── Source material ──

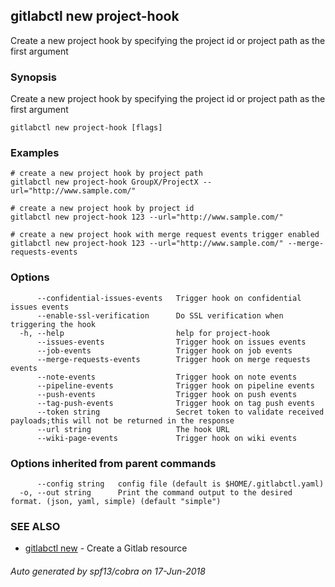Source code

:## gitlabctl new project-hook

Create a new project hook by specifying the project id or project path as the first argument

### Synopsis

Create a new project hook by specifying the project id or project path as the first argument

```
gitlabctl new project-hook [flags]
```

### Examples

```
# create a new project hook by project path
gitlabctl new project-hook GroupX/ProjectX --url="http://www.sample.com/"

# create a new project hook by project id
gitlabctl new project-hook 123 --url="http://www.sample.com/"

# create a new project hook with merge request events trigger enabled
gitlabctl new project-hook 123 --url="http://www.sample.com/" --merge-requests-events
```

### Options

```
      --confidential-issues-events   Trigger hook on confidential issues events
      --enable-ssl-verification      Do SSL verification when triggering the hook
  -h, --help                         help for project-hook
      --issues-events                Trigger hook on issues events
      --job-events                   Trigger hook on job events
      --merge-requests-events        Trigger hook on merge requests events
      --note-events                  Trigger hook on note events
      --pipeline-events              Trigger hook on pipeline events
      --push-events                  Trigger hook on push events
      --tag-push-events              Trigger hook on tag push events
      --token string                 Secret token to validate received payloads;this will not be returned in the response
      --url string                   The hook URL
      --wiki-page-events             Trigger hook on wiki events
```

### Options inherited from parent commands

```
      --config string   config file (default is $HOME/.gitlabctl.yaml)
  -o, --out string      Print the command output to the desired format. (json, yaml, simple) (default "simple")
```

### SEE ALSO

* [gitlabctl new](gitlabctl_new.md)	 - Create a Gitlab resource

###### Auto generated by spf13/cobra on 17-Jun-2018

───

Problem requirements:
Scan the material above. Extract every line in which the word "default" occurs.

Response box:
      --config string   config file (default is $HOME/.gitlabctl.yaml)
  -o, --out string      Print the command output to the desired format. (json, yaml, simple) (default "simple")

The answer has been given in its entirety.